As the New Year Begins

by Joel Lurie Grishaver

Violence is up in Israel again. We have 1,000 dead Americans from Iraq. The presidential election is anything but on higher ground. Oodles of people are out of work—and the economy still has a long way to come back. The impact of the hurricane in Florida is still major. Then there is the school in Russia. And all of this is against a background of rising anti-Semitism in Europe and Russia. The world seems pretty ugly at the moment—and despite the rhetoric from both presidential candidates about “the best days being ahead,” this depressing background is the one in which we are opening our Jewish schools this year. It is hard to watch the news and get ready to welcome “a happy new year.”

But that difficulty is the whole point to Rosh ha-Shanah. The High Holidays have a simple message: “People can change.” Rosh ha-Shanah begins this process by saying, “You get to start over—try again.” It is part of a larger Jewish narrative.

On the 17th of Tammuz the Ten Commandments were shattered. On Tisha B’av, the ninth of Av, the spies brought back a report that “we cannot conquer the land because the residents are giants.” Later two Temples were destroyed on this same date. The two essential sins happened on these dates. The 17th of Tammuz is the sin of the Golden Calf, idolatry. Essentially, the belief that we can create God and decide what God demands. Tisha B’av was lack of faith, lack of trust in the self, and lack of trust in God’s help. It is giving up on God’s mission. Almost every sin boils down to one of these two primal sins. After Tisha B’av comes Rosh ha-Shanah. The Temple is destroyed, but we still go on, be begin to build again. That building happens on Sukkot. We begin again. We are forgiven. We rebuild. That is the spiritual pattern of the high holidays.

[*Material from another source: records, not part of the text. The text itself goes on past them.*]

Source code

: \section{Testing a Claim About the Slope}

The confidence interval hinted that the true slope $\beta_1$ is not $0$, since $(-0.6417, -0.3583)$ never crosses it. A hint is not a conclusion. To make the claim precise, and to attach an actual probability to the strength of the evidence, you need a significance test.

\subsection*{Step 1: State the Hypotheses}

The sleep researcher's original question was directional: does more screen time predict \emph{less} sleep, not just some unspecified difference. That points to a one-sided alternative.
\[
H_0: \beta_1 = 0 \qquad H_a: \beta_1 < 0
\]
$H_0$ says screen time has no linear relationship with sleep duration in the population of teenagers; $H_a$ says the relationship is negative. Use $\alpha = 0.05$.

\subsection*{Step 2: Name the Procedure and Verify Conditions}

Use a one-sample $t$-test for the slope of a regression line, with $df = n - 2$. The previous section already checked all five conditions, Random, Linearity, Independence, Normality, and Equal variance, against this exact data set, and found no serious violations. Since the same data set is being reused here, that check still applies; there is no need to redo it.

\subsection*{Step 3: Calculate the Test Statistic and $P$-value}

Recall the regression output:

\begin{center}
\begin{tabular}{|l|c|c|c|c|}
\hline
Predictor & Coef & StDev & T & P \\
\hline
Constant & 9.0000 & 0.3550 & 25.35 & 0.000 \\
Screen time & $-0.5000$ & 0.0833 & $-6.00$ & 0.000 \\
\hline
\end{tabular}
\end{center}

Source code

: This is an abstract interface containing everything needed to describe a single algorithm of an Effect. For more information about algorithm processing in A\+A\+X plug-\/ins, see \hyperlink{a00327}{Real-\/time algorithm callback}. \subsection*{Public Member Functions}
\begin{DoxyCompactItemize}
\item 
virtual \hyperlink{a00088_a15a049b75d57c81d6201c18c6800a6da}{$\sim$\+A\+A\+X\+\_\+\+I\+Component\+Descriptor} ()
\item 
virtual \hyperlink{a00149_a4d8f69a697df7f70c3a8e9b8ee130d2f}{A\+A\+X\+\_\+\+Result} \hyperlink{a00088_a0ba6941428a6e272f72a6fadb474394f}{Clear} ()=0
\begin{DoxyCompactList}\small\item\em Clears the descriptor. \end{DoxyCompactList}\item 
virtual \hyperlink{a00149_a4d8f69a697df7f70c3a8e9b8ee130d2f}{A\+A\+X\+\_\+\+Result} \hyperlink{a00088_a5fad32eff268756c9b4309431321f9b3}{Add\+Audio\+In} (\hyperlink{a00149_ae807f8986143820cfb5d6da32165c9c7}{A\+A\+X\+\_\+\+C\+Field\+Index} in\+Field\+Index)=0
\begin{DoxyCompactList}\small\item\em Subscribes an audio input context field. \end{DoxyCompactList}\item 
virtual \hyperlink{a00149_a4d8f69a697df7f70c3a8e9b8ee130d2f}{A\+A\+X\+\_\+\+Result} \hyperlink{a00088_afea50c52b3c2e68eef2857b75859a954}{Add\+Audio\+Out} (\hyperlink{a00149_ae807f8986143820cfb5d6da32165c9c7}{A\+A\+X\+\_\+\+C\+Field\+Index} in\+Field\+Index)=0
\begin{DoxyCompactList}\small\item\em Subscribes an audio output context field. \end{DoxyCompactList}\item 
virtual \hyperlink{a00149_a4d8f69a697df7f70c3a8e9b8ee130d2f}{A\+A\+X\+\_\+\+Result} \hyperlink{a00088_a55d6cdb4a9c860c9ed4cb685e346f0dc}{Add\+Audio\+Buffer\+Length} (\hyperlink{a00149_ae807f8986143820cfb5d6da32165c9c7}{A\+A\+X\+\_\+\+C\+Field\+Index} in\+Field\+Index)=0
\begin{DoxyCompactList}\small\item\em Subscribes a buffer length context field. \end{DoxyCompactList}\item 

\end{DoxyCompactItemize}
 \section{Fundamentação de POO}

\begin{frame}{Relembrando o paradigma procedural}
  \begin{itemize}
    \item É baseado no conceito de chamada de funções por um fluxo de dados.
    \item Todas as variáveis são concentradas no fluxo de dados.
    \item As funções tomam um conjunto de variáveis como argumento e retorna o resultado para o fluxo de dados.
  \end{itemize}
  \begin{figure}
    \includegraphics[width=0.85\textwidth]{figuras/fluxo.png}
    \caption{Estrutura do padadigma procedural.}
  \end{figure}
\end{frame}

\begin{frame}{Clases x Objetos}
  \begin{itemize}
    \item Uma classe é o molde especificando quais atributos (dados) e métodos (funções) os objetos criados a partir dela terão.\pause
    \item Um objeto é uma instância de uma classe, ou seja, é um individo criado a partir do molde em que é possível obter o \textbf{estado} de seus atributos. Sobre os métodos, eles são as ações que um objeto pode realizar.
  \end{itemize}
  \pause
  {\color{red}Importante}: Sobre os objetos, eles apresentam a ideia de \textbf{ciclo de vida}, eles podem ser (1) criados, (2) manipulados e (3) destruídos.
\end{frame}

This year as we return to our schools and our classrooms we have an obligation to teach about beginning again. Judaism’s message is that people can change, the world can be repaired. Unlike Buddhism that believes that the world is a giant wheel that goes nowhere, Judaism believes in history. The big obligation this fall is to teach hope. Rosh ha-Shanah is all about belief in the future.